The 32-year-old suspect had no links to potentially violent Islamists, based on what investigators have found so far. The federal prosecutor's office responsible for terrorist cases has not taken charge of the case.
The incident on Monday evening in the town of Limburg left eight people and the suspect slightly injured.
The man arrived in Germany in 2015 and was granted subsidiary protection the following year - a status given to people who do not qualify as refugees, but are at risk of serious harm if they return to their home country.
He had come to the police's attention with drug and violent crimes, according to information obtained by dpa. There were no confirmed indications that the man had consumed drugs or alcohol before taking the lorry, said senior public prosecutor Alexander Badle said.
Police in the state of North Rhine Westphalia had became aware of the man at the end of August, when he had harassed a 16-year-old girl at a fair in the city of Moers and got into a fight with her mother.
The man was charged with assault and battery as a result. It's unclear why he was in Moers; he lived in Langen, about a three-hour drive away.
His residence permit had expired on October 1, but it was unclear whether he had applied for an extension.
The suspect has not yet made any statement to police.
Authorities are investigating in all directions, according to the Frankfurt prosecutor's office. The man is suspected of attempted homicide, aggravated assault and dangerous traffic interference, according to Alexander Badle said.
A detention order was issued for the man on Tuesday night.
Asked whether there were any indications of a terrorist attack, German Interior Minister Horst Seehofer told journalists at an EU meeting in Luxembourg that investigations are ongoing and said: "I cannot tell you at this time how the act should be qualified."
Police accompanied by a SWAT unit searched the suspect's flat in Langen overnight to Tuesday, Badle said. The town is about 80 kilometres away from Limburg.
A relative's flat was also searched in the district of Limburg-Weilburg, prosecutors said. Mobile phones and USB sticks were seized. The relative is a cousin of the suspect, investigative sources said.
According to Badle, the suspect had stayed with the relative before Monday's incident. The relative also was near the location of the car ramming on Monday.
The suspect violently pulled the actual driver of the lorry out of its cab, according to prosecutors. He then drove a few metres with the lorry before slamming without braking into the vehicles in front of him near an intersection.
Federal police officers who happened to be nearby in their free time arrested the Syrian and handed him over to police. He had resisted arrest, dpa learned, leaving officers with slight injuries.

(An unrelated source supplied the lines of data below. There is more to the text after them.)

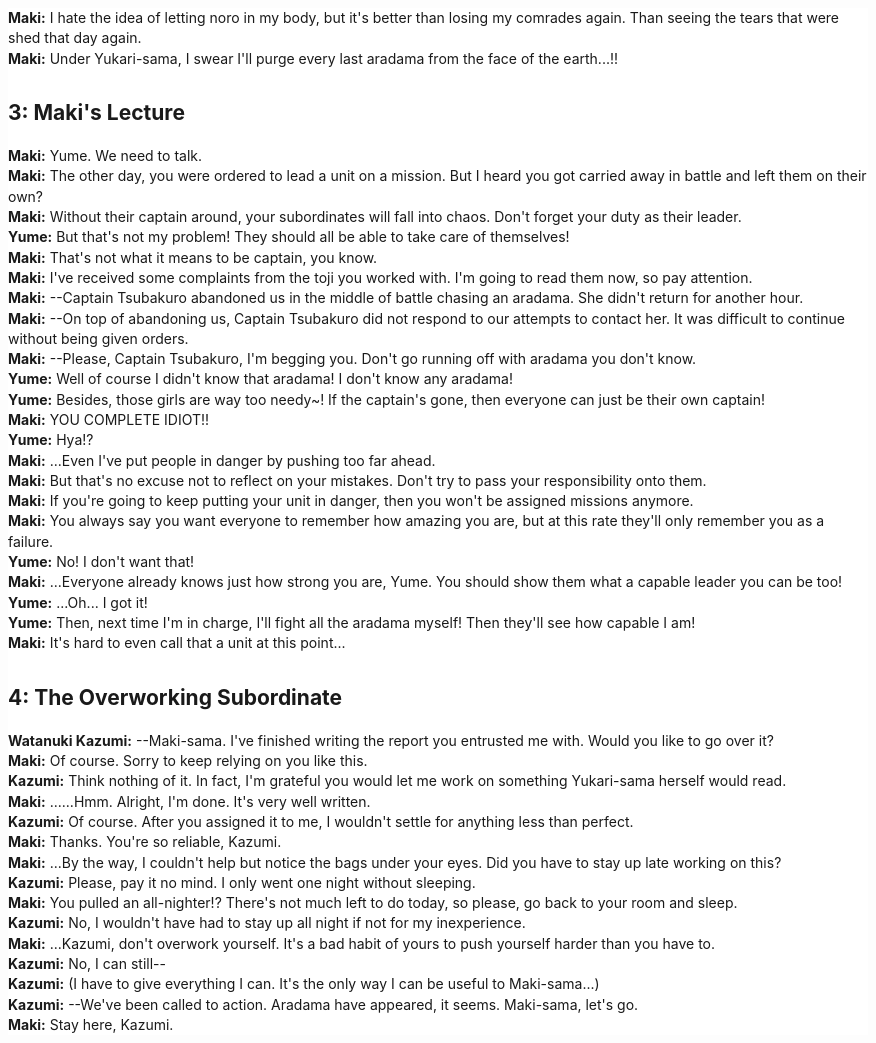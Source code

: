 **Maki:** I hate the idea of letting noro in my body, but it's better than losing my comrades again. Than seeing the tears that were shed that day again.  
**Maki:** Under Yukari-sama, I swear I'll purge every last aradama from the face of the earth...!!  

## 3: Maki's Lecture
**Maki:** Yume. We need to talk.  
**Maki:** The other day, you were ordered to lead a unit on a mission. But I heard you got carried away in battle and left them on their own?  
**Maki:** Without their captain around, your subordinates will fall into chaos. Don't forget your duty as their leader.  
**Yume:** But that's not my problem! They should all be able to take care of themselves!  
**Maki:** That's not what it means to be captain, you know.  
**Maki:** I've received some complaints from the toji you worked with. I'm going to read them now, so pay attention.  
**Maki:** --Captain Tsubakuro abandoned us in the middle of battle chasing an aradama. She didn't return for another hour.  
**Maki:** --On top of abandoning us, Captain Tsubakuro did not respond to our attempts to contact her. It was difficult to continue without being given orders.  
**Maki:** --Please, Captain Tsubakuro, I'm begging you. Don't go running off with aradama you don't know.  
**Yume:** Well of course I didn't know that aradama! I don't know any aradama!  
**Yume:** Besides, those girls are way too needy~! If the captain's gone, then everyone can just be their own captain!  
**Maki:** YOU COMPLETE IDIOT!!  
**Yume:** Hya!?  
**Maki:** ...Even I've put people in danger by pushing too far ahead.  
**Maki:** But that's no excuse not to reflect on your mistakes. Don't try to pass your responsibility onto them.  
**Maki:** If you're going to keep putting your unit in danger, then you won't be assigned missions anymore.  
**Maki:** You always say you want everyone to remember how amazing you are, but at this rate they'll only remember you as a failure.  
**Yume:** No! I don't want that!  
**Maki:** ...Everyone already knows just how strong you are, Yume. You should show them what a capable leader you can be too!  
**Yume:** ...Oh... I got it!  
**Yume:** Then, next time I'm in charge, I'll fight all the aradama myself! Then they'll see how capable I am!  
**Maki:** It's hard to even call that a unit at this point...  

## 4: The Overworking Subordinate
**Watanuki Kazumi:** --Maki-sama. I've finished writing the report you entrusted me with. Would you like to go over it?  
**Maki:** Of course. Sorry to keep relying on you like this.  
**Kazumi:** Think nothing of it. In fact, I'm grateful you would let me work on something Yukari-sama herself would read.  
**Maki:** ......Hmm. Alright, I'm done. It's very well written.  
**Kazumi:** Of course. After you assigned it to me, I wouldn't settle for anything less than perfect.  
**Maki:** Thanks. You're so reliable, Kazumi.  
**Maki:** ...By the way, I couldn't help but notice the bags under your eyes. Did you have to stay up late working on this?  
**Kazumi:** Please, pay it no mind. I only went one night without sleeping.  
**Maki:** You pulled an all-nighter!? There's not much left to do today, so please, go back to your room and sleep.  
**Kazumi:** No, I wouldn't have had to stay up all night if not for my inexperience.  
**Maki:** ...Kazumi, don't overwork yourself. It's a bad habit of yours to push yourself harder than you have to.  
**Kazumi:** No, I can still--  
**Kazumi:** (I have to give everything I can. It's the only way I can be useful to Maki-sama...)  
**Kazumi:** --We've been called to action. Aradama have appeared, it seems. Maki-sama, let's go.  
**Maki:** Stay here, Kazumi.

Seehofer praised the officers' actions, saying the rapid arrest made it possible for security authorities to clarify details of the incident.
The lorry's actual driver told the Frankfurter Neue Presse newspaper that the suspect had dragged him out of the heavy goods vehicle after he stopped at a red light.

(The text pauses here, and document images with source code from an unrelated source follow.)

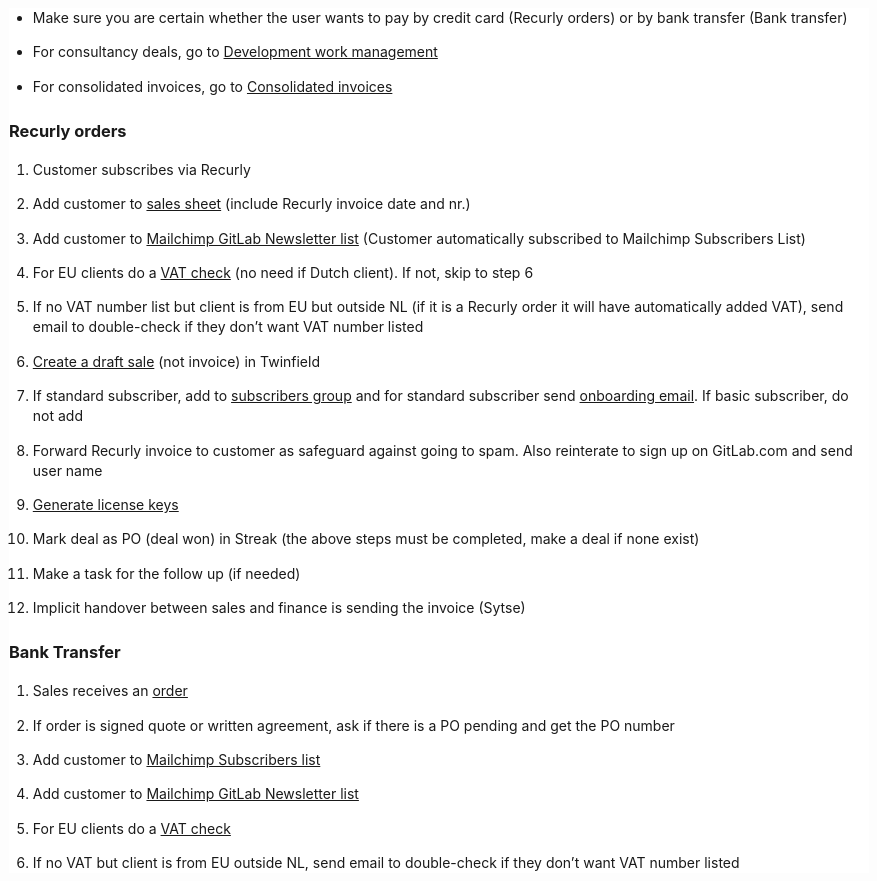 * Make sure you are certain whether the user wants to pay by credit card (Recurly orders) or by bank transfer (Bank transfer)

* For consultancy deals, go to [Development work management](account_management.md#development-work-management)

* For consolidated invoices, go to [Consolidated invoices](accounting.md#consolidated-invoices)

### Recurly orders

1. Customer subscribes via Recurly

1. Add customer to [sales sheet](https://docs.google.com/spreadsheets/d/1755SblMccalWXSahspOrfzBwjGp4F8TkwlB8dOXCGlU/edit#gid=11) (include Recurly invoice date and nr.)

1. Add customer to [Mailchimp GitLab Newsletter list](https://login.mailchimp.com/?referrer=%2Flists%2Fmembers%2Fadd%3Fid%3D107301&wcookie=6a4656f83b552f2e94f0) (Customer automatically subscribed to Mailchimp Subscribers List)

1. For EU clients do a [VAT check](accounting.md) (no need if Dutch client). If not, skip to step 6

1. If no VAT number list but client is from EU but outside NL (if it is a Recurly order it will have automatically added VAT), send email to double-check if they don’t want VAT number listed

1. [Create a draft sale](accounting.md#draft-sale-in-twinfield-for-clients-paying-by-with-recurly) (not invoice) in Twinfield 

1. If standard subscriber, add to [subscribers group](https://gitlab.com/groups/standard/members) and for standard subscriber send [onboarding email](https://docs.google.com/document/d/1xholewfn3PrzdRIFrxCE-0hQdQdryXuBnlUYGmm76iA/edit#heading=h.hlqhlshslrxi). If basic subscriber, do not add

1. Forward Recurly invoice to customer as safeguard against going to spam. Also reinterate to sign up on GitLab.com and send user name

1. [Generate license keys](licenses.md)

1. Mark deal as PO (deal won) in Streak (the above steps must be completed, make a deal if none exist)

1. Make a task for the follow up (if needed)

1. Implicit handover between sales and finance is sending the invoice (Sytse)

### Bank Transfer

1. Sales receives an [order](account_management.md)

1. If order is signed quote or written agreement, ask if there is a PO pending and get the PO number

1. Add customer to [Mailchimp Subscribers list](https://us5.admin.mailchimp.com/lists/members/add?id=127833)

1. Add customer to [Mailchimp GitLab Newsletter list](https://us5.admin.mailchimp.com/lists/members/add?id=107301)

1. For EU clients do a [VAT check](accounting.md)

1. If no VAT but client is from EU outside NL, send email to double-check if they don’t want VAT number listed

He said the man yanked open the driver's door and stared at him with wide eyes.
"'What do you want from me?'" the driver said he asked the man. "But he did not say a word. I asked him again. Then he dragged me out of the lorry."
The logistics company Pfenning, which owns the vehicle, said on its website that it had been carrying out a delivery.
The newspaper reported that the suspect received first aid from bystanders after the collision. According to them, he said "Allah" several times.
The mayor of Limburg told dpa that he was shocked by the incident and expressed condolences. There's no such thing as 100 per cent safety, and "no one is immune to individual perpetrators," said Marius Hahn.
The incident recalled other attacks involving hijacked trucks.
One was used in December 2016 to plough into a Christmas market in the German capital Berlin, in an Islamist attack that killed 12 people and injured more than 70. In July 2016, 86 people died in a truck attack in Nice.